## Required work
A line below contains "operation and no", and a later one contains "1. id_rsa (private key)". Repeat both, with every line between them, exactly.

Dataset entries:
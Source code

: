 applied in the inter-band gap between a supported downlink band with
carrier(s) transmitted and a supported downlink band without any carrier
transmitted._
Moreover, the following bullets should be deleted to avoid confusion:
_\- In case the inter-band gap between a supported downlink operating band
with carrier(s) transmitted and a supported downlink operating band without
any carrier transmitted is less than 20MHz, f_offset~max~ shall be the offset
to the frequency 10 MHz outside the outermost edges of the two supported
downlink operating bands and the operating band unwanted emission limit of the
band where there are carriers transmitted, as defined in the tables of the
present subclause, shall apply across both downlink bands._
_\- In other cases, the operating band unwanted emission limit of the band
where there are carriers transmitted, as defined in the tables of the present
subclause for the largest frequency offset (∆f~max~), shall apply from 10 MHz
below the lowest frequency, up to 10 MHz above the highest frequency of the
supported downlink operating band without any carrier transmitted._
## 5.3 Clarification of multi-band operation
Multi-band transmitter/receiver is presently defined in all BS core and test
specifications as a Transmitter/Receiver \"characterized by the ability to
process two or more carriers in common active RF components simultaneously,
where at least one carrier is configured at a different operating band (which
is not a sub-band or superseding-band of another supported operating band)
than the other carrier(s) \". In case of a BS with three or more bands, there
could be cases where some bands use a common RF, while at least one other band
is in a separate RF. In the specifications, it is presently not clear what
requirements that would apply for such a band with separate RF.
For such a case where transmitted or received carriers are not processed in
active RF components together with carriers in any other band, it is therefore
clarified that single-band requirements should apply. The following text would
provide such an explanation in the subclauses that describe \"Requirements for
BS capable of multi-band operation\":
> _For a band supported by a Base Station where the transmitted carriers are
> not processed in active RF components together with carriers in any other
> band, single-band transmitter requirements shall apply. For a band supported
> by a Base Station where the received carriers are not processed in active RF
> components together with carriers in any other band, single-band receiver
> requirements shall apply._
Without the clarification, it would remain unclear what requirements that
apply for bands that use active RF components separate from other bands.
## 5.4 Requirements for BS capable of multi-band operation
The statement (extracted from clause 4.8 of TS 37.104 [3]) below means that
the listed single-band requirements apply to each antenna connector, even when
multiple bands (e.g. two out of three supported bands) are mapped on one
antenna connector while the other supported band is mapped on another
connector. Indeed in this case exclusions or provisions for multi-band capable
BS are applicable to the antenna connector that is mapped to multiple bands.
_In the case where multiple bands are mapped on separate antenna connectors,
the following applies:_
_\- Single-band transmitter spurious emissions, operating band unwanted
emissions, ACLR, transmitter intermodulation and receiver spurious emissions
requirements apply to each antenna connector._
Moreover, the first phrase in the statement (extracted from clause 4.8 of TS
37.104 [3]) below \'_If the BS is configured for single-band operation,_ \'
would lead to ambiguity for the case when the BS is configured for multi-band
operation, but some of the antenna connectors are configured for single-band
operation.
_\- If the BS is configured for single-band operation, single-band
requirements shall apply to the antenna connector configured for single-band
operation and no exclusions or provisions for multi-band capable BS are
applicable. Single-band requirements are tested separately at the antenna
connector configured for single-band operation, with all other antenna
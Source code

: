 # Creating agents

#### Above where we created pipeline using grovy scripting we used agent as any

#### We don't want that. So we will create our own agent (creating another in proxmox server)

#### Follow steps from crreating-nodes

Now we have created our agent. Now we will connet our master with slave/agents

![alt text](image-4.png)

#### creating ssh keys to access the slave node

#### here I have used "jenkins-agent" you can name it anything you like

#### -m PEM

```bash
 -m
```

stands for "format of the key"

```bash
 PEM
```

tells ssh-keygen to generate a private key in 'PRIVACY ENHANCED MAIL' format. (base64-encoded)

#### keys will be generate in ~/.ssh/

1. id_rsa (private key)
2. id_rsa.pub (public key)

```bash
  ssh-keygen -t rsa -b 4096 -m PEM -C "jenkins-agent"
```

* * *

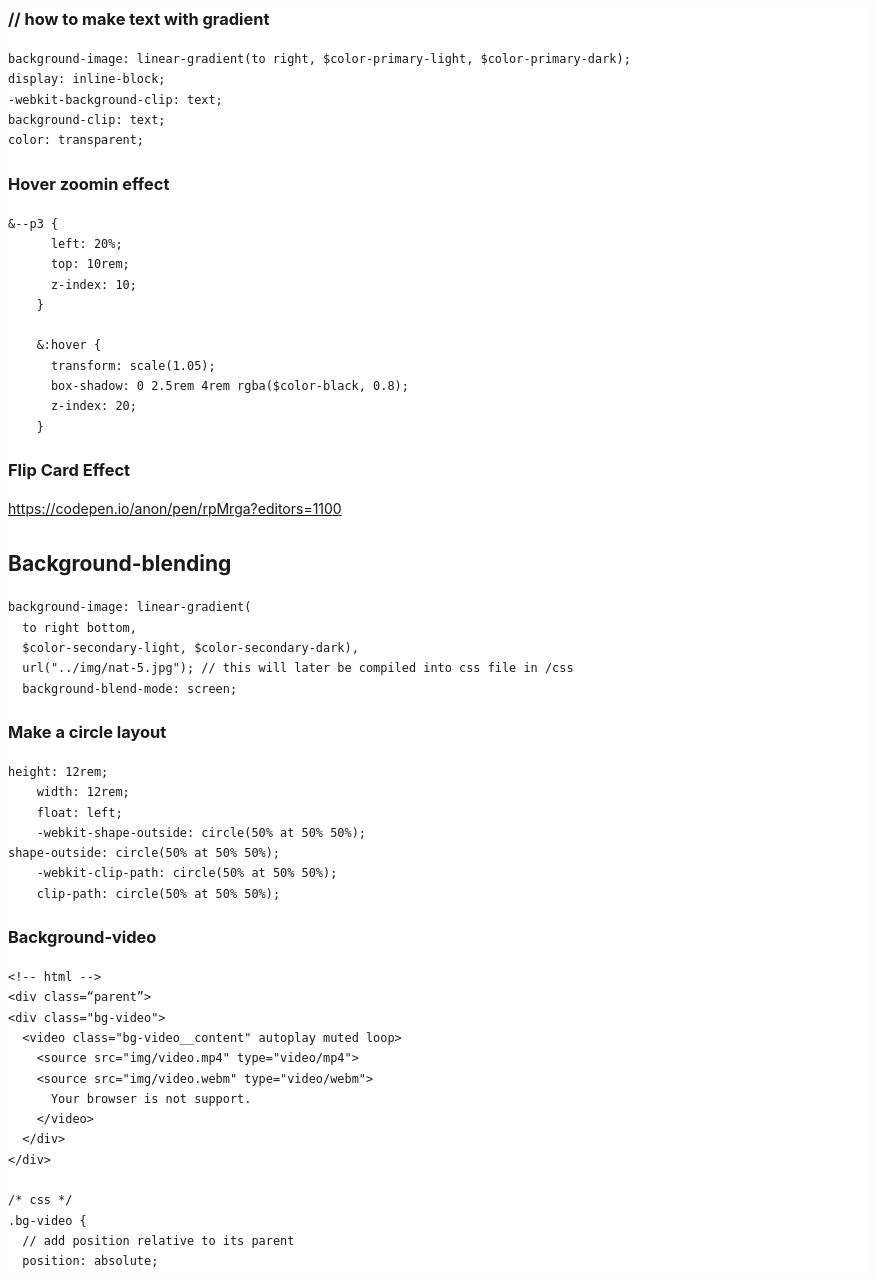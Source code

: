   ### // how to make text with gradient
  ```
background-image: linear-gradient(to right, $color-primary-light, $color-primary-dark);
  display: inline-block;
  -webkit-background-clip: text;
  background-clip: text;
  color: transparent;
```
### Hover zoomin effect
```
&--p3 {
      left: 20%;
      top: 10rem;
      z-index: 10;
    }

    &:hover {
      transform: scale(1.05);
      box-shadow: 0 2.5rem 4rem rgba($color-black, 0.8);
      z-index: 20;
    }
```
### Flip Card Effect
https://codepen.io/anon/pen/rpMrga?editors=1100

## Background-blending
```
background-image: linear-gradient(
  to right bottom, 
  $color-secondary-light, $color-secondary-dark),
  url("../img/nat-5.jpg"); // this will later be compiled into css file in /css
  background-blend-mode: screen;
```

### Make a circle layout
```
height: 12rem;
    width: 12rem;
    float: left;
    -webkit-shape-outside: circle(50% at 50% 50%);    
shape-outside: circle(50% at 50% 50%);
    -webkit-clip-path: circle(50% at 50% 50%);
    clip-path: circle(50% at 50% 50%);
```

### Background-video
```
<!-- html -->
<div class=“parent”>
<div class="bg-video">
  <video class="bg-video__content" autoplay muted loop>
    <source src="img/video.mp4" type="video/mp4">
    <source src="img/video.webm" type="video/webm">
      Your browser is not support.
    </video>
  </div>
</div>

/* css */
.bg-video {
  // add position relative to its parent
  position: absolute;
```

## Answer to the exercise
operation and no exclusions or provisions for multi-band capable BS are
applicable. Single-band requirements are tested separately at the antenna
connector configured for single-band operation, with all other antenna
Source code

: # Creating agents

#### Above where we created pipeline using grovy scripting we used agent as any

#### We don't want that. So we will create our own agent (creating another in proxmox server)

#### Follow steps from crreating-nodes

Now we have created our agent. Now we will connet our master with slave/agents

![alt text](image-4.png)

#### creating ssh keys to access the slave node

#### here I have used "jenkins-agent" you can name it anything you like

#### -m PEM

```bash
 -m
```

stands for "format of the key"

```bash
 PEM
```

tells ssh-keygen to generate a private key in 'PRIVACY ENHANCED MAIL' format. (base64-encoded)

#### keys will be generate in ~/.ssh/

1. id_rsa (private key)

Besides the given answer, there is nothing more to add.